What are Trade Secrets?
Trade secrets, also referred to as know-how and other confidential or proprietary information play an important role, particularly in Business.
Trade secrets are typically broadly defined and may include:
sales methods;
distribution systems;
customer databases;
advertising strategies;
supplier list;
manufacturing processes;
etc
An example of a trade secret is the combination of herbs and spices used in Kentucky Fried Chicken.
Confidential Information
Information plays an important role across many areas of society and from a Business perspective can be a valuable asset.

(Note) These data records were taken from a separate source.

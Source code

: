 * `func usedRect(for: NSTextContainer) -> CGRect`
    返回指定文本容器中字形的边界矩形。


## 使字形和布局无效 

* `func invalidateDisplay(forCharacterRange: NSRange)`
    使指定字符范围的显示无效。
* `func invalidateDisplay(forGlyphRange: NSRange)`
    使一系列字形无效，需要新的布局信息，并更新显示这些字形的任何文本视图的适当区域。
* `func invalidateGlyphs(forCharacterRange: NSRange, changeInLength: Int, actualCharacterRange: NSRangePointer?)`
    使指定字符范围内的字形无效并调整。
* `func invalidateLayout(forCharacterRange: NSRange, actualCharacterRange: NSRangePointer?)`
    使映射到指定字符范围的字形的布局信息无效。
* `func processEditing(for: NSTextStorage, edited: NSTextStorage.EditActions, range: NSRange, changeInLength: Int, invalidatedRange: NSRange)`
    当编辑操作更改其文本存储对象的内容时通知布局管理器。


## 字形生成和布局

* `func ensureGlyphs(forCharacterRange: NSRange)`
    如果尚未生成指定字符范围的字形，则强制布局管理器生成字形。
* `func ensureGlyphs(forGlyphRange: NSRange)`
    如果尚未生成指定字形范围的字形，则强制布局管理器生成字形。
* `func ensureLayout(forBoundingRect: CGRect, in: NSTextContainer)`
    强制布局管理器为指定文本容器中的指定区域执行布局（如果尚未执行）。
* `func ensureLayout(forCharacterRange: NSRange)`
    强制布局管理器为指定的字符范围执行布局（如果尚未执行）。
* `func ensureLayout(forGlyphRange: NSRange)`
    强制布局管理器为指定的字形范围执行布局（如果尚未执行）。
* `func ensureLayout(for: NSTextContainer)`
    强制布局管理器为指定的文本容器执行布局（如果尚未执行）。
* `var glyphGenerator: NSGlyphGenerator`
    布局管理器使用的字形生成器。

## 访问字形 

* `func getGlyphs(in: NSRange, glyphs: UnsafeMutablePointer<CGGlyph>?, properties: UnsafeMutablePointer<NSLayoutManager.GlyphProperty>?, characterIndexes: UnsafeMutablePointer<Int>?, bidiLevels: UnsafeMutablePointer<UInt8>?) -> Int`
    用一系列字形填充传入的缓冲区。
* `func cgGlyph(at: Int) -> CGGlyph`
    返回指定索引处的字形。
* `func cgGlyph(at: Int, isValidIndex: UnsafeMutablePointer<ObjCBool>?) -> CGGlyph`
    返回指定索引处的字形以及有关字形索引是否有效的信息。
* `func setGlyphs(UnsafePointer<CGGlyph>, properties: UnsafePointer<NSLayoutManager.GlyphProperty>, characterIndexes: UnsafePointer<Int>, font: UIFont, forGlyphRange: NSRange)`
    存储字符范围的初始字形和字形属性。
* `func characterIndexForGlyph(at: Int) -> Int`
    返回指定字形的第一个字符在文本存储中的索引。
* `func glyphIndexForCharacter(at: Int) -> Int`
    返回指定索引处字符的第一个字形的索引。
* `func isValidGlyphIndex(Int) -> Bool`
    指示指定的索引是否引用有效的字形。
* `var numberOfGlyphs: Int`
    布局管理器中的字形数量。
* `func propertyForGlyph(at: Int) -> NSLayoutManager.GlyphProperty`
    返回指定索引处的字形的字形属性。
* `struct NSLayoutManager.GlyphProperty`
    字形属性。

Depending on the situation, it might be necessary to keep certain information out of the public domain by maintaining a level of secrecy. For example, the information might relate to:
New products or services yet to be introduced to the market;
Technical know-how;
Databases;
Financial details about an organisation;
Etc.
Business owners seeking to protect their trade secrets when dealing with third parties may enter into a Confidentiality or Non-Disclosure Agreement.
Where a third party (“Receiving Party”) breaches their confidentiality obligations, various remedies maybe available to the affected party (“Disclosing Party”), such as:
Breach of contract:
the remedies for a breach of the Confidentiality Agreement may be set out in the agreement itself, which could include a right of termination of some other ancillary agreement;
damages - a monetary order by the Court to compensate for losses incurred);
injunction - being an order of the Court that a third party cease using the confidential information or take some other action;
An action in common law referred to as “Breach of Confidence”.
In order for the Disclosing Party to avail themselves of the remedies, certain criteria must be met. For example, in a breach of confidence action there are typically a number of elements that the Courts have said need to be satisfied:
the information must have the necessary quality of confidence;
the confidential information was improperly disclosed;
there was a breach of the obligation of confidence;
damage was suffered by the Disclosing Party by the Receiving Party as a result of the breach of confidence.
The circumstances in each case will determine if a breach has occurred and the remedy available.
What We Do
At Greyson Legal | IP we help our clients to protect their trade secrets. We can do this by providing:
Non Disclosure Deeds
Confidentiality Agreements
Employment Agreements - ensuirng they have appropriate clauses that protect your intellectual property in the hands of your employees
Consultant and Contractors Agreements - helping you protect your trade secrets when dealing with consultants and contractors
As know-how is important to a Business, it follows that appropriate mechanisms should be adopted by Business owners to protect their trade secrets.